I have a client who wants to use MMF on her next cake. I recently did one for her, and she said the MMF was OK, but she would like it to be sweeter.
In the past, I tried using more powdered sugar, but it turned out crumbly. I find that I only need a little over a pound, any more than that, and the crumbles begin.
Any tips on sweetening the fondant or avoiding the crumbles?
She wants her next cake this coming Sunday, so I hope to have an answer by this eve.
Thanks for any input!
WOW I can't imagine anyone wanting MMF sweeter! That must be one big sweet tooth!
You can flavor it with oils, or you could add some crisco to stop the crumbling.

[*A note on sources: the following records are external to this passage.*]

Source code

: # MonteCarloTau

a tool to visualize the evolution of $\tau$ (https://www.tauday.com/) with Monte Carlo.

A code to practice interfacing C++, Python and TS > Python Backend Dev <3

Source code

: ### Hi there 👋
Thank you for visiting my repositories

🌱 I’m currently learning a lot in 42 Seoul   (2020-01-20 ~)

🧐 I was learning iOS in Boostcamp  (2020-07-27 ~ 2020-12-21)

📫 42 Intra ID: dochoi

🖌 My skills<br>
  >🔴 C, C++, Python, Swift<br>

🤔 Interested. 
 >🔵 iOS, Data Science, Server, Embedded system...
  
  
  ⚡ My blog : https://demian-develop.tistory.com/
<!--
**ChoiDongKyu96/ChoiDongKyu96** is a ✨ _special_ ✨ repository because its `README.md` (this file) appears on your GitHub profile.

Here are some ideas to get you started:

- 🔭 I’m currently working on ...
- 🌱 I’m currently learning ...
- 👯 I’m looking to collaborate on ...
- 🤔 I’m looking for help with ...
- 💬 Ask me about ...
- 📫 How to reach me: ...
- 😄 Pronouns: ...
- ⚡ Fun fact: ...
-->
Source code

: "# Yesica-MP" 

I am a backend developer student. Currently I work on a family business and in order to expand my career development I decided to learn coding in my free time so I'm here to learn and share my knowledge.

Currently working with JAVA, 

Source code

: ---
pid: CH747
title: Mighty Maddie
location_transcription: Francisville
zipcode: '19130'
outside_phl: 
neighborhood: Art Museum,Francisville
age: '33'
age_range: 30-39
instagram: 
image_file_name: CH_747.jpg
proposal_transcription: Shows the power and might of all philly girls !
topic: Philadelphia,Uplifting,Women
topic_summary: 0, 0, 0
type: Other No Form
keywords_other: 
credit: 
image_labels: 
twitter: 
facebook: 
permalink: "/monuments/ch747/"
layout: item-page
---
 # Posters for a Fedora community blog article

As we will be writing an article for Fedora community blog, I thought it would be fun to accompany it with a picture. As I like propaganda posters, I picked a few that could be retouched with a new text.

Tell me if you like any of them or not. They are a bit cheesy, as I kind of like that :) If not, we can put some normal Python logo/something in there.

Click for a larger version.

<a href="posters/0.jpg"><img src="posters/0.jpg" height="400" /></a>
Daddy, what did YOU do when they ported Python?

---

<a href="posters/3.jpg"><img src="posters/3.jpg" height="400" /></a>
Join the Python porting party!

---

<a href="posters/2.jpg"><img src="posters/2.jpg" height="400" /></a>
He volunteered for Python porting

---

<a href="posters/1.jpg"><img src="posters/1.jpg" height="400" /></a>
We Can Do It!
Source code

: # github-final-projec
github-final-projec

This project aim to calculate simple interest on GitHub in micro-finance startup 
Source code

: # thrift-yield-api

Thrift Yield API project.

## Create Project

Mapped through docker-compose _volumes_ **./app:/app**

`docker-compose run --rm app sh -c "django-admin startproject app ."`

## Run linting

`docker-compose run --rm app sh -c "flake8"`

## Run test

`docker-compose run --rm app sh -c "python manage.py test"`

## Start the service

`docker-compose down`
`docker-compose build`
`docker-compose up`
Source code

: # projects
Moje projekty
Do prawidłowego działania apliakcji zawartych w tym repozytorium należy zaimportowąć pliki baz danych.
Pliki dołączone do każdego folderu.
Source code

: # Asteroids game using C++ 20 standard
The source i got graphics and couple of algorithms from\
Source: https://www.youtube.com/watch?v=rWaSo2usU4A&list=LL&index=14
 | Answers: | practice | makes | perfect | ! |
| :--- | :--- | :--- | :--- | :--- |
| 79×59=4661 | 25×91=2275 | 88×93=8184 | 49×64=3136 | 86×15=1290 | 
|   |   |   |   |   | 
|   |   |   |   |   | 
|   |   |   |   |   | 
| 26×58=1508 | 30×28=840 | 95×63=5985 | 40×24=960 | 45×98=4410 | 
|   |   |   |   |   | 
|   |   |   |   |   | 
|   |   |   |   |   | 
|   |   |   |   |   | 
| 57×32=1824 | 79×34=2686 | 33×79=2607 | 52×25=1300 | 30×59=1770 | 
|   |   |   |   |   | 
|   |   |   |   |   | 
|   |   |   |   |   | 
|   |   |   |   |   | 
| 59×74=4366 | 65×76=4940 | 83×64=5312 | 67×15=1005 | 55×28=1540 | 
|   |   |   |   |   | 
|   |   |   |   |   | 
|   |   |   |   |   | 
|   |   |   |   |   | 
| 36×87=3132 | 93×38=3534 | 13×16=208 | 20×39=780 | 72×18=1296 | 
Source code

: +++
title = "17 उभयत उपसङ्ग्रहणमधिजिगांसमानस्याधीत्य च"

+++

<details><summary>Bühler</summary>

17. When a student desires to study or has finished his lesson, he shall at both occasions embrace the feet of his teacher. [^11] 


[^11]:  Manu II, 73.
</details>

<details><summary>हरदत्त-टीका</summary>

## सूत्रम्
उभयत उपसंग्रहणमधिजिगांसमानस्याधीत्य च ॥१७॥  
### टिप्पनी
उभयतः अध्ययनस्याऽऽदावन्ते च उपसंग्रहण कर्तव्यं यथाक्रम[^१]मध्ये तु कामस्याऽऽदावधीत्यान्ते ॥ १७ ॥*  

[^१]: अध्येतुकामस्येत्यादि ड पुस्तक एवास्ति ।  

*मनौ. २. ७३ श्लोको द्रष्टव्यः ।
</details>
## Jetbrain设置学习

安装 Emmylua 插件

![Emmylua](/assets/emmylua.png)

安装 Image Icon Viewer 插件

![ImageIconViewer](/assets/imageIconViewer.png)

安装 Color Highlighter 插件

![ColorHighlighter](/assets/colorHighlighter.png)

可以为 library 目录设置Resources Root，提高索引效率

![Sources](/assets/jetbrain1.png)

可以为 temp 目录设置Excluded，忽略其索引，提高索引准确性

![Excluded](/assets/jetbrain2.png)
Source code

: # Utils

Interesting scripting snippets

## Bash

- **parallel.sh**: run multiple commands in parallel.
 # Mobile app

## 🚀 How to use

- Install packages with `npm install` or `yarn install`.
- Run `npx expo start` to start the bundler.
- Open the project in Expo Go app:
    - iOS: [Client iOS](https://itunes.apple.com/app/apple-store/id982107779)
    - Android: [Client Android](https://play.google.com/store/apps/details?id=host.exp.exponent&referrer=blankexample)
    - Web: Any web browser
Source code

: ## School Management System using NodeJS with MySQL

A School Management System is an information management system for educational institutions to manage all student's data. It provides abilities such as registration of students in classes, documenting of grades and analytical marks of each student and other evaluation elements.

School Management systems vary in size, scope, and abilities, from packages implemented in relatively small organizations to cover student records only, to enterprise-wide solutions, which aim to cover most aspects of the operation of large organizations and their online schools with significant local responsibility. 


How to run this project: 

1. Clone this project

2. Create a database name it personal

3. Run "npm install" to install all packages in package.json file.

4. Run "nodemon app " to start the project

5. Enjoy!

Like Molly2 said, add some flavoring. You can add some vanilla, or some other flavorings . . . creme bouquet, or marshmallow flavoring, or some of the other lorann oils . . . something sugary tasting. Some people like the orange flavored ones, but if this woman wants sweet, i'd go for a sugary syrupy tasting flavor.
Maybe mine isn't that sweet. Like I said, I only wind up using about half the sugar the recipe calls for. I'll try adding more liquid and see if I can add more sugar. But I agree, it's some pretty sweet stuff. It's her teenage daughter that wants it sweeter. Glad I'm not paying her dentist bills!